(Saved entries)
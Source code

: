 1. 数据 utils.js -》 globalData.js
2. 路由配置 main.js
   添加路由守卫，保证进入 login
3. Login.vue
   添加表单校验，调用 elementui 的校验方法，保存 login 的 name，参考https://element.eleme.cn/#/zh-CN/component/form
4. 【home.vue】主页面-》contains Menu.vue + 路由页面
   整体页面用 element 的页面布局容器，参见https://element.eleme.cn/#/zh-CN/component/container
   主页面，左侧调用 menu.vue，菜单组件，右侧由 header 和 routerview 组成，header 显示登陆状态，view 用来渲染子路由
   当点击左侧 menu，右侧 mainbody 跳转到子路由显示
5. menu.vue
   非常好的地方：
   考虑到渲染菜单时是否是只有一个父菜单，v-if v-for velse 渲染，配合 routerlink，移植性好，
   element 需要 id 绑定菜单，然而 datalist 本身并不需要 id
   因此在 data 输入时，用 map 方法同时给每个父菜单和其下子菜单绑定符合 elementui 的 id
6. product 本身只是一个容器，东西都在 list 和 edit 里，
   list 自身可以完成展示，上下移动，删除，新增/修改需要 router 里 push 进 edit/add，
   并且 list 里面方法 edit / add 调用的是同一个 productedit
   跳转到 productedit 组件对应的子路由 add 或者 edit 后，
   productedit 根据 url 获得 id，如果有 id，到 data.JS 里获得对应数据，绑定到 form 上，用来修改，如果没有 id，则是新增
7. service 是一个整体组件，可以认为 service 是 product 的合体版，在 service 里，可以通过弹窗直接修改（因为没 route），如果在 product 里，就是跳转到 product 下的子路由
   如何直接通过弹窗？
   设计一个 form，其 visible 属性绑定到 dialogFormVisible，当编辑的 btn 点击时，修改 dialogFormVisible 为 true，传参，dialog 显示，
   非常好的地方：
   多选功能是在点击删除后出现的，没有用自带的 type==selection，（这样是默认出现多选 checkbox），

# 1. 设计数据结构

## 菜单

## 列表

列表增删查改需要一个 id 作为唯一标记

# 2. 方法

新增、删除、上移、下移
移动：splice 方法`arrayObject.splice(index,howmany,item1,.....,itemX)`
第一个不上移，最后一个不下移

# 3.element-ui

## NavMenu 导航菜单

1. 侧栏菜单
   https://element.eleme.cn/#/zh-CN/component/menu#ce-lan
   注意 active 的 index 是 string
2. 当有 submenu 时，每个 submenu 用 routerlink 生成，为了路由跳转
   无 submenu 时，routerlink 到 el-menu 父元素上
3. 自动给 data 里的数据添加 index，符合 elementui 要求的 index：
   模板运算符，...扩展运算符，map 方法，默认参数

* [Work required] Take the line above containing "3. Login.vue", the line containing "跳转到 productedit 组件对应的子路由 add 或者 edit 后，", and all lines in between, and copy them exactly without anything else.

* [Response box]
3. Login.vue
   添加表单校验，调用 elementui 的校验方法，保存 login 的 name，参考https://element.eleme.cn/#/zh-CN/component/form
4. 【home.vue】主页面-》contains Menu.vue + 路由页面
   整体页面用 element 的页面布局容器，参见https://element.eleme.cn/#/zh-CN/component/container
   主页面，左侧调用 menu.vue，菜单组件，右侧由 header 和 routerview 组成，header 显示登陆状态，view 用来渲染子路由
   当点击左侧 menu，右侧 mainbody 跳转到子路由显示
5. menu.vue
   非常好的地方：
   考虑到渲染菜单时是否是只有一个父菜单，v-if v-for velse 渲染，配合 routerlink，移植性好，
   element 需要 id 绑定菜单，然而 datalist 本身并不需要 id
   因此在 data 输入时，用 map 方法同时给每个父菜单和其下子菜单绑定符合 elementui 的 id
6. product 本身只是一个容器，东西都在 list 和 edit 里，
   list 自身可以完成展示，上下移动，删除，新增/修改需要 router 里 push 进 edit/add，
   并且 list 里面方法 edit / add 调用的是同一个 productedit
   跳转到 productedit 组件对应的子路由 add 或者 edit 后，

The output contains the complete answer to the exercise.